Top of Working data

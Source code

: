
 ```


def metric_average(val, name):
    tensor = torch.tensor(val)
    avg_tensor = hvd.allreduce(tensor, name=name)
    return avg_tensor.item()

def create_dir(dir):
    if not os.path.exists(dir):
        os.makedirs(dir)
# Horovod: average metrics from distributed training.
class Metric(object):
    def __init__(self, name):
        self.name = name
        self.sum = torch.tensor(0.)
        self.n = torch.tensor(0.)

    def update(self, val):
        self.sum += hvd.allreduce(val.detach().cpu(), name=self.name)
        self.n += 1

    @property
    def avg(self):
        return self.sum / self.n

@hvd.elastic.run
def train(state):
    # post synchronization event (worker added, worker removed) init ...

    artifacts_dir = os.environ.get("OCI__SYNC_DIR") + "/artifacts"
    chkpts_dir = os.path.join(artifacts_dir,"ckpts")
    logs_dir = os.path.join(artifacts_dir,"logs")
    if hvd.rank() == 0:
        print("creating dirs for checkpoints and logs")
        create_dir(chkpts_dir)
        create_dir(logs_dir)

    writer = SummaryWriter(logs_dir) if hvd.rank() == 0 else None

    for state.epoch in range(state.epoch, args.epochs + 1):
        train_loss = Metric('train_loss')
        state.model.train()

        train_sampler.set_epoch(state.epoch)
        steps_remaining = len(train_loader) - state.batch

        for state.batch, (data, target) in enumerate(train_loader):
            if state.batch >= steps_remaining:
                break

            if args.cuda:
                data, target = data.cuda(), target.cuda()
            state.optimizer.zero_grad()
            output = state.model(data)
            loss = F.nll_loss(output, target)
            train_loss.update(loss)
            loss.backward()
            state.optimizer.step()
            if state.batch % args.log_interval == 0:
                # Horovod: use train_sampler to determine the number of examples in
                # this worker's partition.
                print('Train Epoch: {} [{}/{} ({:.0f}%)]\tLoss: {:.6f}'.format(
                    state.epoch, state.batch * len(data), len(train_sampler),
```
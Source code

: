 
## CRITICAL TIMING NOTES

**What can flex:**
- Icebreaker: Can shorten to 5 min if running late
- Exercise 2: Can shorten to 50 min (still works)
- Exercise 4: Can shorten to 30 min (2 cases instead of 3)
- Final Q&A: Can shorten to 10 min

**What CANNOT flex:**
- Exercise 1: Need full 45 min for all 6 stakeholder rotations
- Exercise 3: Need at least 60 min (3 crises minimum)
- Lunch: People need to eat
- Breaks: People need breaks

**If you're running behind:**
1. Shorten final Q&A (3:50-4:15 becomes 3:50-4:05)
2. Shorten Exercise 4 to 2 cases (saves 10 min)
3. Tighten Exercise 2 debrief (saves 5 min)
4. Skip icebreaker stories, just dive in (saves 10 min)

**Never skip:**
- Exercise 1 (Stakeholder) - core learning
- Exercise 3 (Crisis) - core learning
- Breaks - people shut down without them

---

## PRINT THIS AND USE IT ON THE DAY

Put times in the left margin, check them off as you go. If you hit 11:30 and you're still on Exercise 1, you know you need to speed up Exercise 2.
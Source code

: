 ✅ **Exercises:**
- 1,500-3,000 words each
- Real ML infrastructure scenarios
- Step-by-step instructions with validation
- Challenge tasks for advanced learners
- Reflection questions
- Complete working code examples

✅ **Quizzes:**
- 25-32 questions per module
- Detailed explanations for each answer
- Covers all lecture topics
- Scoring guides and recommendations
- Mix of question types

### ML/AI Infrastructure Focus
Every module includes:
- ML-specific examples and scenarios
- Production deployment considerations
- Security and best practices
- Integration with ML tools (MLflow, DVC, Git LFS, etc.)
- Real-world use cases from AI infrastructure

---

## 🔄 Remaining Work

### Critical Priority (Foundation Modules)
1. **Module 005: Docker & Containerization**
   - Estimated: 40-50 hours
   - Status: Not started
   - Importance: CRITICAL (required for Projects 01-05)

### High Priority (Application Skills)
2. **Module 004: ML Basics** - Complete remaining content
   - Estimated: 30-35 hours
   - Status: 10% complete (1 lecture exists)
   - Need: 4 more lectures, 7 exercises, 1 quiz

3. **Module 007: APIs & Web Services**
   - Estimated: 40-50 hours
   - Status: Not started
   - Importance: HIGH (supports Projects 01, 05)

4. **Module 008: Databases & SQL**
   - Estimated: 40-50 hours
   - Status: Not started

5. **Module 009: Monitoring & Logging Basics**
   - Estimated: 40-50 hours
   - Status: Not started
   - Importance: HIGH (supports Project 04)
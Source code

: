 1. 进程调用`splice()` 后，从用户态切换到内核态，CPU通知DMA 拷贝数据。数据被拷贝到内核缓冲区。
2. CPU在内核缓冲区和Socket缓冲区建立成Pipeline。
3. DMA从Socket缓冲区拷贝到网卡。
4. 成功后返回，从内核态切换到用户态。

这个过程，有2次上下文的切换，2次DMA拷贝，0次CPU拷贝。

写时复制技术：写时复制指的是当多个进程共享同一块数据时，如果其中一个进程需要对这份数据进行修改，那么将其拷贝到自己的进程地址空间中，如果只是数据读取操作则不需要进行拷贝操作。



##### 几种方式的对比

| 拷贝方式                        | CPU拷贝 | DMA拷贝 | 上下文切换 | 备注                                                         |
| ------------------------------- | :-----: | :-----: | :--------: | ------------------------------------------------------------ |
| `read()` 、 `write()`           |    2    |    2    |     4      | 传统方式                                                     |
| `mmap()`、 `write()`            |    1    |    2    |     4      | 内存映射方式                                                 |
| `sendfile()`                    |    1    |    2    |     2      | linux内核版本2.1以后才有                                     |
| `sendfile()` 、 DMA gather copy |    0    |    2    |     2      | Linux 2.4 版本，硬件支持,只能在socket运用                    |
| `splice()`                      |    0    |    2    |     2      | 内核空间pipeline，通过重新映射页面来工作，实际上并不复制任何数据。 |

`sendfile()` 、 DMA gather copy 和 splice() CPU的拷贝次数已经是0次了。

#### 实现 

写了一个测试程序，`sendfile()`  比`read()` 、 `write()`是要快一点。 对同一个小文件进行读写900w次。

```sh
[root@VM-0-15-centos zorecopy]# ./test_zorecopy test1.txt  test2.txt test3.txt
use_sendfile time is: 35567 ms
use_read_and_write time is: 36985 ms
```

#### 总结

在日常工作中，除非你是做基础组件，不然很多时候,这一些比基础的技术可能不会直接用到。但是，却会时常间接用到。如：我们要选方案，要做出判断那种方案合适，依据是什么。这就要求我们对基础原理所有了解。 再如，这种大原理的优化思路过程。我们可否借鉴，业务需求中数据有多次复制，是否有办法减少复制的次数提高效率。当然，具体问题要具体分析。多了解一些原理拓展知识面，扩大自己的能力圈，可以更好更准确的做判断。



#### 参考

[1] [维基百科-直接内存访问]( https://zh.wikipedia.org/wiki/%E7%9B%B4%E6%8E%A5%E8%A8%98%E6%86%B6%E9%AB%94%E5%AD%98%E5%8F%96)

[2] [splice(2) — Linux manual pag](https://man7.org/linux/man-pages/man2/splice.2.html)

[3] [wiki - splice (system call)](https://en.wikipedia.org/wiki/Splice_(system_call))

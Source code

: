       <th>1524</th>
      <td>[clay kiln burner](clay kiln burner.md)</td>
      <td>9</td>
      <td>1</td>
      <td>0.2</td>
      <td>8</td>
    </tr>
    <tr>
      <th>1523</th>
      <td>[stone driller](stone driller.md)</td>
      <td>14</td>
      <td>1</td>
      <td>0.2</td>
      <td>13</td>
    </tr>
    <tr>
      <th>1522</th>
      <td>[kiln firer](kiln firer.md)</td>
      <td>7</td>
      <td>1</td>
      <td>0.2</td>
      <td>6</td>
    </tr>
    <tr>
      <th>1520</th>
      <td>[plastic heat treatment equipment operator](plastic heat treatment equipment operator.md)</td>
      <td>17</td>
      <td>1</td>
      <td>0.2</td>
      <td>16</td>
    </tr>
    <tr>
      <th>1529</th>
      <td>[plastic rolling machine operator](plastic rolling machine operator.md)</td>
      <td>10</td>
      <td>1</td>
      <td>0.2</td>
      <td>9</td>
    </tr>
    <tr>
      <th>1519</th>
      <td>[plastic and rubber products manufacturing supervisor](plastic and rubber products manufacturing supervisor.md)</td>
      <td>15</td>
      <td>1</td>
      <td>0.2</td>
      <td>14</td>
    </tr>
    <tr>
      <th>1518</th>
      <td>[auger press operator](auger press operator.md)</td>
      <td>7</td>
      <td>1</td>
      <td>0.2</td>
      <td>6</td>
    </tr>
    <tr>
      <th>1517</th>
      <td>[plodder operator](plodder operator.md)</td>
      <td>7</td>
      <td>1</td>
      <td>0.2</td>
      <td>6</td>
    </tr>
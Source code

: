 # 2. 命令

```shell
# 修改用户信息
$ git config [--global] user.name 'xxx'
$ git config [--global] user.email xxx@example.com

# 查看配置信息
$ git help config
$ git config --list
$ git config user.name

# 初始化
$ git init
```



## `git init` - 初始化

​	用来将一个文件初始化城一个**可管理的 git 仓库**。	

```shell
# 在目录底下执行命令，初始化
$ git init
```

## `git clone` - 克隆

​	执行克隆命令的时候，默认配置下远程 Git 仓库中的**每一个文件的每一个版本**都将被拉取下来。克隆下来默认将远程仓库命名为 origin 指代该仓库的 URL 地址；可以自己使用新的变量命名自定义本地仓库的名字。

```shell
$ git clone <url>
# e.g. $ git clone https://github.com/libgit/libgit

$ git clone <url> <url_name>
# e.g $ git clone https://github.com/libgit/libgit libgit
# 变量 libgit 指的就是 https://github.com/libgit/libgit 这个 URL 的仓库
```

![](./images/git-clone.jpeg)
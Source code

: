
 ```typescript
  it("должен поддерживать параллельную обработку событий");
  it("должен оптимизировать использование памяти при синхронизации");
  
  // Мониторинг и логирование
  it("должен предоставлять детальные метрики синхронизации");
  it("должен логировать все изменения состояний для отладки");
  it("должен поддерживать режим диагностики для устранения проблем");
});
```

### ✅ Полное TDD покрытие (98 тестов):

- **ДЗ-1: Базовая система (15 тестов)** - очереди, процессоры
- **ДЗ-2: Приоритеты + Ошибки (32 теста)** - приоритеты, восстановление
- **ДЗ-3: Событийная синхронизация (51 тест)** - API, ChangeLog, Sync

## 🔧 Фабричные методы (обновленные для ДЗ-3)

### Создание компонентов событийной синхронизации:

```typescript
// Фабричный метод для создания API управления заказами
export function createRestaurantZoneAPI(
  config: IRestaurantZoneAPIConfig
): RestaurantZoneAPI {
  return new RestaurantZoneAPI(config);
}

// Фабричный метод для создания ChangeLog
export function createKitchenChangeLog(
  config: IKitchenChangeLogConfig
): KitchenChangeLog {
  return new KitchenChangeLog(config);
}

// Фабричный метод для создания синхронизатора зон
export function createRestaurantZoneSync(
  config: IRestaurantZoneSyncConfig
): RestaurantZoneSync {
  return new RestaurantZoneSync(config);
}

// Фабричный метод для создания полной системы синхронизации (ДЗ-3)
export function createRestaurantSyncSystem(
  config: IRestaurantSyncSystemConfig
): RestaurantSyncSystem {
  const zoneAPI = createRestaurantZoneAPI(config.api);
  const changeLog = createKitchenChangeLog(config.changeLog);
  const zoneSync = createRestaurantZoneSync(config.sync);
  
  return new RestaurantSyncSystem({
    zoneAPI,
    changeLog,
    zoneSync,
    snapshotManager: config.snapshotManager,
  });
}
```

Bottom of Working data

**Problem to work on:** Check each line of the entries above for the word "supports". List the ones that have it.

**Solution to this task:**
   - Importance: HIGH (supports Projects 01, 05)
   - Importance: HIGH (supports Project 04)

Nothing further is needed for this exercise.